Why Is The American Century Championship The Best Under-The-Radar Sports Event For A Fan?

Since the first American Century Championship in 1990, the five-day golf event at Edgewood Tahoe Golf Course has become a destination for athletes past and present across all sports. The competition gets stronger each year. In 2021, the field grew to 87. Hoopster Vinny Del Negro narrowly beat pitcher John Smoltz and quarterback Tony Romo. We can’t think of another event where athletes from eight sports and a variety of celebrities are competing for a coveted prize.

NBC created the tournament back in 1989 to fill the empty air time after the network lost the rights to Major League Baseball. NFL quarterback Mark Rypien took home $75,000 by winning the first event in 1990. The winning prize has risen to $125,000 since. Despite what is not a large purse, the American Century Championship is one of the most underrated sports events.

The appeal begins with the environment, as best described by Eddie Matz, who wrote a feature story on this event for ESPN The Magazine back in 2010.

“If you go during the summer, you won’t see a single cloud,” Matz wrote. “Doesn’t matter how long you stay. And while it’s an unbearable 106 degrees just 45 minutes north in Reno, the elevation of Tahoe (6,000-plus feet) keeps temps in the low 80s. Then there’s the scenery. Snow-capped mountains descend into water so crystal clear you want to open your mouth and drink it.”

The golf tournament might be what brings everyone to Tahoe, but the fun that happens everywhere else is the true draw. There’s lots of gambling, lots of drinking, and plenty of antics that typically arise when you combine the two. Ray Allen deejaying. Marcus Allen dueting with Alfonso Ribeiro. Charles Barkley pouring shots for anyone in the vicinity. Anyone lucky enough to be around Harrah’s Lake Tahoe hotel and casino — the host site for the event — is sure to bring back plenty of similar stories.

With stars ranging across different sports from different eras, the event is a meeting ground unlike any other.

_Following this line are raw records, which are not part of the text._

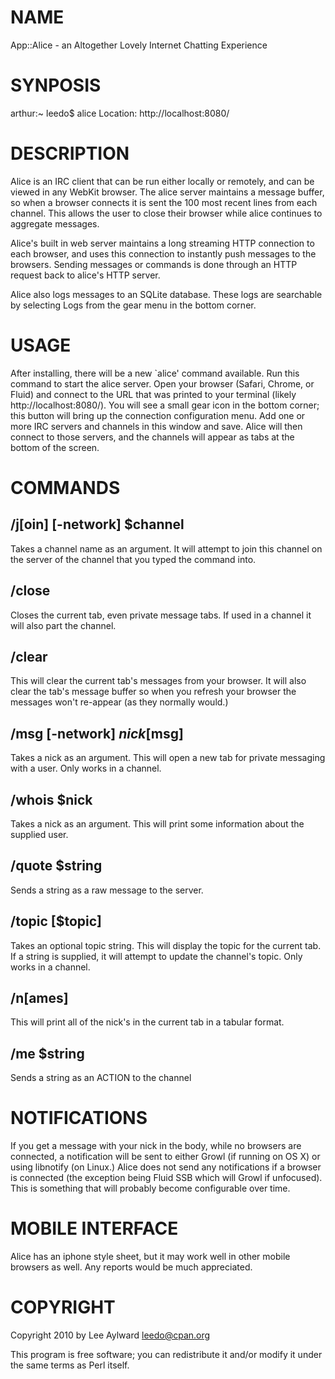 # NAME

App::Alice - an Altogether Lovely Internet Chatting Experience

# SYNPOSIS

  arthur:~ leedo$ alice
  Location: http://localhost:8080/

# DESCRIPTION

Alice is an IRC client that can be run either locally or remotely, and 
can be viewed in any WebKit browser. The alice server maintains a message 
buffer, so when a browser connects it is sent the 100 most recent lines 
from each channel. This allows the user to close their browser while alice 
continues to aggregate messages.

Alice's built in web server maintains a long streaming HTTP connection to 
each browser, and uses this connection to instantly push messages to the 
browsers. Sending messages or commands is done through an HTTP request 
back to alice's HTTP server.

Alice also logs messages to an SQLite database. These logs are searchable 
by selecting Logs from the gear menu in the bottom corner.

# USAGE

After installing, there will be a new `alice' command available. Run this 
command to start the alice server. Open your browser (Safari, Chrome, or 
Fluid) and connect to the URL that was printed to your terminal (likely 
http://localhost:8080/). You will see a small gear icon in the bottom 
corner; this button will bring up the connection configuration menu. Add 
one or more IRC servers and channels in this window and save. Alice will 
then connect to those servers, and the channels will appear as tabs at 
the bottom of the screen.

# COMMANDS

## /j[oin] [-network] $channel

Takes a channel name as an argument. It will attempt to join this channel
on the server of the channel that you typed the command into.

## /close

Closes the current tab, even private message tabs. If used in a channel
it will also part the channel.

## /clear

This will clear the current tab's messages from your browser. It will also 
clear the tab's message buffer so when you refresh your browser the messages 
won't re-appear (as they normally would.)

## /msg [-network] $nick [$msg]

Takes a nick as an argument. This will open a new tab for private messaging
with a user. Only works in a channel.

## /whois $nick

Takes a nick as an argument. This will print some information about the
supplied user.

## /quote $string

Sends a string as a raw message to the server.

## /topic [$topic]

Takes an optional topic string. This will display the topic for the current tab.
If a string is supplied, it will attempt to update the channel's topic.
Only works in a channel.

## /n[ames]

This will print all of the nick's in the current tab in a tabular format.

## /me $string

Sends a string as an ACTION to the channel

# NOTIFICATIONS

If you get a message with your nick in the body, while no browsers are
connected, a notification will be sent to either Growl (if running on
OS X) or using libnotify (on Linux.) Alice does not send any notifications
if a browser is connected (the exception being Fluid SSB which will
Growl if unfocused). This is something that will probably become 
configurable over time.

# MOBILE INTERFACE

Alice has an iphone style sheet, but it may work well in other mobile browsers
as well. Any reports would be much appreciated.

# COPYRIGHT

Copyright 2010 by Lee Aylward <leedo@cpan.org>

This program is free software; you can redistribute it and/or modify it
under the same terms as Perl itself. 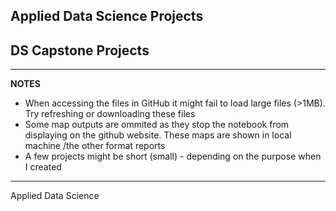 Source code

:## Applied Data Science Projects
## DS Capstone Projects
<hr>

**NOTES** 

- When accessing the files in GitHub it might fail to load large files (>1MB). Try refreshing or downloading these files
- Some map outputs are ommited as they stop the notebook from displaying on the github website. These maps are shown in local machine /the other format reports
- A few projects might be short (small) - depending on the purpose when I created


<hr>
Applied Data Science

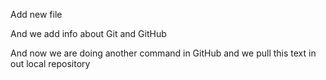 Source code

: Add new file

And we add info about Git and GitHub

And now we are doing another command in GitHub and we pull this text in out local repository 
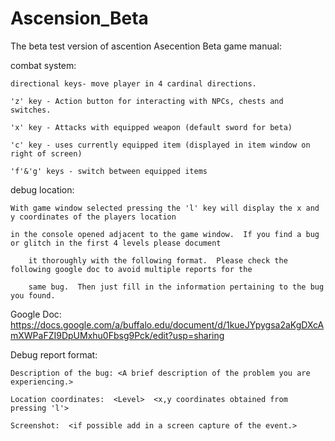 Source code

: # Ascension_Beta
The beta test version of ascention
Asecention Beta game manual:

combat system:

    directional keys- move player in 4 cardinal directions.

    'z' key - Action button for interacting with NPCs, chests and switches.

    'x' key - Attacks with equipped weapon (default sword for beta)

    'c' key - uses currently equipped item (displayed in item window on right of screen)

    'f'&'g' keys - switch between equipped items

debug location:

    With game window selected pressing the 'l' key will display the x and y coordinates of the players location

    in the console opened adjacent to the game window.  If you find a bug or glitch in the first 4 levels please document 

        it thoroughly with the following format.  Please check the following google doc to avoid multiple reports for the 

        same bug.  Then just fill in the information pertaining to the bug you found.

Google Doc:  https://docs.google.com/a/buffalo.edu/document/d/1kueJYpygsa2aKgDXcAmXWPaFZI9DpUMxhu0Fbsg9Pck/edit?usp=sharing

Debug report format:

    Description of the bug: <A brief description of the problem you are experiencing.>

    Location coordinates:  <Level>  <x,y coordinates obtained from pressing 'l'>

    Screenshot:  <if possible add in a screen capture of the event.>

“Sure, you could attend a Hall of Fame induction ceremony and see plenty of legends, but they’d all be from the same sport,” Matz wrote. “You could sneak into the ESPYs and find all manner of jocks, but aside from the ceremony itself and maybe a pre- or post-party, that’s it. They’re in, they’re out. People swear by the NBA All-Star weekend and Super Bowl week, but the host towns are so big and the party schedule so jam-packed that you never come close to getting all the big dogs in the same place at the same time. In Tahoe, you do. For five days straight.”

Of the 18 holes that comprise the golf course, No. 17 has garnered a reputation as the party hole. Located right along Lake Tahoe, it’s where fans can locate for free if they arrive early enough via boat and offers them the best chance at a celebrity interaction and entice them into some antics.

Several pros have taken turns launching golf balls towards nearby party boats. After losing a bet with his dad at the 2018 tournament, Stephen Curry took a dive into the lake.

The tournament winnings are now up to $600,000, most of which goes to charity. But no matter where a celebrity finishes in the tournament, everyone who partakes in the event ultimately walks away a winner and fans walk away with an experience unlike any other.